Watchdog reports of growing number of revenge attacks

Written by The Frontier Post

KABUL (Agencies): Taliban forces in Afghanistan are targeting known critics despite claiming that they have ordered their fighters to act with restraint, Human Rights Watch said on Saturday.
In Kandahar, the Taliban have detained and executed suspected members of the provincial government and security forces, and in some cases their relatives. Among recent cases, the Taliban executed a popular Kandahari comedian, Nazar Mohammad, known as Khasha Zwan, who posted routines that included songs and jokes on TikTok. He had reportedly also worked with the local police.
On July 22, Taliban fighters abducted Khasha Zwan from his home in southern Kandahar, beat him, and then shot him multiple times, HRW said in a statement. After a video of two men slapping and abusing Khasha Zwan appeared on social media, the Taliban admitted that two of their fighters had killed him.
“Taliban forces apparently executed Khasha Zwan because he poked fun at Taliban leaders,” said Patricia Gossman, associate Asia director at Human Rights Watch. “His murder and other recent abuses demonstrate the willingness of Taliban commanders to violently crush even the tamest criticism or objection,” she said.
Activists in Kandahar said that in villages surrounding the provincial capital, Taliban commanders have detained scores of people associated with the government or police, HRW reported. In one case, on July 16, Taliban fighters abducted two men whose brothers had worked with NDS 03, a CIA-backed strike force that has been responsible for summary executions and other abuses, from their homes in the Qasam Pol area, Dand district, HRW stated.
Their relatives say that they have not heard from the two men since. Also in mid-July, a media report said Taliban fighters detained Ahmadullah, a former police officer, in Spin Boldak.
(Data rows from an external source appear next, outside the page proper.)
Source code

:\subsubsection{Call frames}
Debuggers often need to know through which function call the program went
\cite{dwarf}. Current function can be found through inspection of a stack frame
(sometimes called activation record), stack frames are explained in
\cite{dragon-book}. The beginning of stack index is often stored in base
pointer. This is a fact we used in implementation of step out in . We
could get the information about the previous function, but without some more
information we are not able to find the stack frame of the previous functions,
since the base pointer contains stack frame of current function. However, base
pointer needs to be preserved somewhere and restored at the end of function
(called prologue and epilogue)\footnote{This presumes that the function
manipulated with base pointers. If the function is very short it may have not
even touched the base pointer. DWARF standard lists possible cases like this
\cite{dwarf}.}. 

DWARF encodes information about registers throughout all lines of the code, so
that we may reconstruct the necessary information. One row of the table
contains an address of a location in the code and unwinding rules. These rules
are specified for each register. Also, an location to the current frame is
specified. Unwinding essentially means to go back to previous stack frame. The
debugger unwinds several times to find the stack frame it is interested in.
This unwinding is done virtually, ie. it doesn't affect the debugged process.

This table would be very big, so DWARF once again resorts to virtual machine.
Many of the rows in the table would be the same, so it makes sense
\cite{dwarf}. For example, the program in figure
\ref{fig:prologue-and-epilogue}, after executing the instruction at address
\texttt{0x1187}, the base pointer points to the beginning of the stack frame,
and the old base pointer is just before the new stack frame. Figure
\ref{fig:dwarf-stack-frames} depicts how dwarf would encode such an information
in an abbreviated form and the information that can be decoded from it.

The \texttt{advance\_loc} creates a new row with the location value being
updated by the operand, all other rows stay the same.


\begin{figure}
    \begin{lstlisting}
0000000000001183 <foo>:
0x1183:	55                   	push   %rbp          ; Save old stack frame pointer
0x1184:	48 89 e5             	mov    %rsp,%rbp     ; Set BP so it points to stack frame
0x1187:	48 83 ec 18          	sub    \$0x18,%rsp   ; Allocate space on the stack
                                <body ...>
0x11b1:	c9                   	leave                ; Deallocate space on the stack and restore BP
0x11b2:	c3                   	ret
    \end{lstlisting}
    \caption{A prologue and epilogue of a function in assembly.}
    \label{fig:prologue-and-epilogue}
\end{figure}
His family has not heard from him since.
His uncle said that the Taliban had sent letters saying that anyone who had worked with the government or foreign forces would not be harmed so long as they reported to the Taliban leadership and “admitted their ‘crime.’” International humanitarian law prohibits summary executions, enforced disappearances, and other mistreatment of anyone in custody, which are war crimes, HRW reported. It is unlawful to detain civilians unless absolutely necessary for imperative security reasons, the statement read. Retaliatory attacks are a form of collective punishment and are also prohibited, HRW stated.
The International Criminal Court is currently investigating allegations of war crimes and serious human rights abuses by all parties to the conflict in Afghanistan, including the Taliban. Taliban commanders who knew or should have known about abuses by forces under their control and took no action to prevent or stop them are culpable as a matter of command responsibility, HRW said. “Advancing Taliban forces have no blank check to brutally target their critics,” Gossman said. “The Taliban leadership usually denies the abuses, but it’s their fighters carrying out these attacks and their responsibility to stop the killings.”
Meanwhile, Free Media Support Organization, NAI, has called on the Afghan warring parties to protect media community. The media watchdog said in a statement that the Taliban fighters have purportedly raided the office of local radio station after they overrun the Dehraud district of southern Urozgan province. The radio stations is named Dihraud Ghag.
The statement quoted provincial governor spokesperson as saying that the Taliban destroyed the radio station and looted its equipment. NAI also accused the militant group of being failed to fulfill its commitment as the group earlier announced to refrain from harming journalists and media outlets but “Dihraud incident showed that they felt short fulfilling promises”.
This comes as the Afghanistan Independent Human Rights Commission (AIHRC) in a statement called on the government to immediately release the four journalists detained by the National Directorate of Security (NDS) over anti-government propagandas. The watchdog also urged the Afghan government to ensure protection for the journalists. This comes as Afghanistan was last year described as world’s dangerous country for the journalists. The journalists were identified as Bismillah Watandost, Qudratullah Sultani and Mohib Obaidi from Radio Mellat and sanaullah Seyyam, a photo journalist from Shinhawa. They were on their way back from Spin-Boldak while arrested by the NDS forces. Last year, 11 journalists were killed in a series of targeted killing in Afghanistan. However, the perpetrators of the attack are yet to be held accountable.